This page describes how to view and interpret your model evaluation results after running your model evaluation.
View evaluation results
After you define your evaluation task, run the task to get evaluation results, as follows:
eval_result: EvalResult = eval_task.evaluate(
model=MODEL,
)
The EvalResult
class represents the result of an evaluation run with the following attributes:
metrics_table
: the per-instance results.summary_metrics
: the aggregate results for all instances for all requested metrics.metadata
: the experiment name and experiment run name for the evaluation run.
The EvalResult
class is defined as follows:
@dataclasses.dataclass
class EvalResult:
"""Evaluation result.
Attributes:
summary_metrics: The summary evaluation metrics for an evaluation run.

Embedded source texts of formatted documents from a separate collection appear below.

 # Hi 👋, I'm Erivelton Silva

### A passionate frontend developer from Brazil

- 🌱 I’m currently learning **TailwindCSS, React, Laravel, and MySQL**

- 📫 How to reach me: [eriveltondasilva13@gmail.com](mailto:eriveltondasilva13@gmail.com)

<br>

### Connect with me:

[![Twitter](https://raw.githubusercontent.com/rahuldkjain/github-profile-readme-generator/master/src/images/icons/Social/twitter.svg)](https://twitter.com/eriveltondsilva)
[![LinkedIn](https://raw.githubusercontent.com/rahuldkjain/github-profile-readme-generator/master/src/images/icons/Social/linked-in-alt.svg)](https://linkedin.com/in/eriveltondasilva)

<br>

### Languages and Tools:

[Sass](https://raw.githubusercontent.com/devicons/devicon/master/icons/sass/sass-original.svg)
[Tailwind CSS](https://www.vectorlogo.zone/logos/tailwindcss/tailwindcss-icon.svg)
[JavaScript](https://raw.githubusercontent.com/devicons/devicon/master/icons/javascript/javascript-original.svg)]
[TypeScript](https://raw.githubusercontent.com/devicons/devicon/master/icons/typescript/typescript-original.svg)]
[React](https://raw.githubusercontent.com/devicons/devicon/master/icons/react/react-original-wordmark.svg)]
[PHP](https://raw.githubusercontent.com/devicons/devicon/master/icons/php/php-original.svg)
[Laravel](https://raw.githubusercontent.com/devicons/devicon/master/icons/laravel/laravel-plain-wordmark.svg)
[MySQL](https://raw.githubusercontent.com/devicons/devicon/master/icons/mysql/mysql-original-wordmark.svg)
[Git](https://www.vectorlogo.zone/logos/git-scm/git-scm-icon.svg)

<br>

metrics_table: A table containing eval inputs, ground truth, and metric
results per row.
metadata: The metadata for the evaluation run.
"""
summary_metrics: Dict[str, float]
metrics_table: Optional["pd.DataFrame"] = None
metadata: Optional[Dict[str, str]] = None
With the use of helper functions, the evaluation results can be displayed in the Colab notebook as follows:
Visualize evaluation results
You can plot summary metrics in a radar or bar chart for visualization and comparison between results from different evaluation runs. This visualization can be helpful for evaluating different models and different prompt templates.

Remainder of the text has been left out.